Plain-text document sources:

· · · · ·

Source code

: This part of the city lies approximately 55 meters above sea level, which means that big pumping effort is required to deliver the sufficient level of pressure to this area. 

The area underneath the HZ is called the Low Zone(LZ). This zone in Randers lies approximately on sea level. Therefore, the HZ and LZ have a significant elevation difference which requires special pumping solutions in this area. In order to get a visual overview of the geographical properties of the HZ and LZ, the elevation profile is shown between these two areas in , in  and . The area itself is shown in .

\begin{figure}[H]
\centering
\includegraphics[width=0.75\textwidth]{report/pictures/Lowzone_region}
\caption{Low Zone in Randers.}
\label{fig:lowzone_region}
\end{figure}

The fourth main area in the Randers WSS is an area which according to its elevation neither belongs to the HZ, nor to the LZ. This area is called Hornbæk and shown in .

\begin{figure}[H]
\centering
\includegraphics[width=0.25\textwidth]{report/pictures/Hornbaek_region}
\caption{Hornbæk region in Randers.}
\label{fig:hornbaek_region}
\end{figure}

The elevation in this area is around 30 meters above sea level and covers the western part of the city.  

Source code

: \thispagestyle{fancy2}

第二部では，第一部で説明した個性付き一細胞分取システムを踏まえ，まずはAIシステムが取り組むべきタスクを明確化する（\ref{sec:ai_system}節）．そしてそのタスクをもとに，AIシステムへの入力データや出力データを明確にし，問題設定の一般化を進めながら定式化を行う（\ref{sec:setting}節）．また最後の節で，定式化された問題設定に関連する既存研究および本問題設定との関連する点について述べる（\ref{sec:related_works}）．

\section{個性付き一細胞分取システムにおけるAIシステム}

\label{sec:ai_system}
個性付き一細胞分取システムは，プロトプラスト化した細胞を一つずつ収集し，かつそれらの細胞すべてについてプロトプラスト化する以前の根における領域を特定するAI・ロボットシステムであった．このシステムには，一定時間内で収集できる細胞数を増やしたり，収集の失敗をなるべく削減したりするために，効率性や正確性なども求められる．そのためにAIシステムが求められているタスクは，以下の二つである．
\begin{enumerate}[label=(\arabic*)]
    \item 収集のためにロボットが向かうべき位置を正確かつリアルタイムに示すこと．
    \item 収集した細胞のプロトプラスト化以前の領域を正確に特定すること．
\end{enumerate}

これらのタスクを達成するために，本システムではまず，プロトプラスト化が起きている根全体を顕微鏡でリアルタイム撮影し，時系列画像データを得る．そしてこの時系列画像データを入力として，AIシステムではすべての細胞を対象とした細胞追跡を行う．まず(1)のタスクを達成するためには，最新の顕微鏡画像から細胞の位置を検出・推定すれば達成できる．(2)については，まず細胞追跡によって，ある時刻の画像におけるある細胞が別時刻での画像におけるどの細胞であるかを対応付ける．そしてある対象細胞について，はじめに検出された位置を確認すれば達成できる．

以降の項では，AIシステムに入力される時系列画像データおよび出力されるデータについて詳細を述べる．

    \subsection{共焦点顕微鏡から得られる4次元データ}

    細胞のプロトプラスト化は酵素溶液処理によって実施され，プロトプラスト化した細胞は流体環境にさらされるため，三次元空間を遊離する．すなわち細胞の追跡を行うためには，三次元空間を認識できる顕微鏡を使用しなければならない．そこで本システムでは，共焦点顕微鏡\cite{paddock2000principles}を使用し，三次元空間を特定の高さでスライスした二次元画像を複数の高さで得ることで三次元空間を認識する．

· · · · ·

Only one number is expected: the count of lines in the entries holding the string "textwidth".

2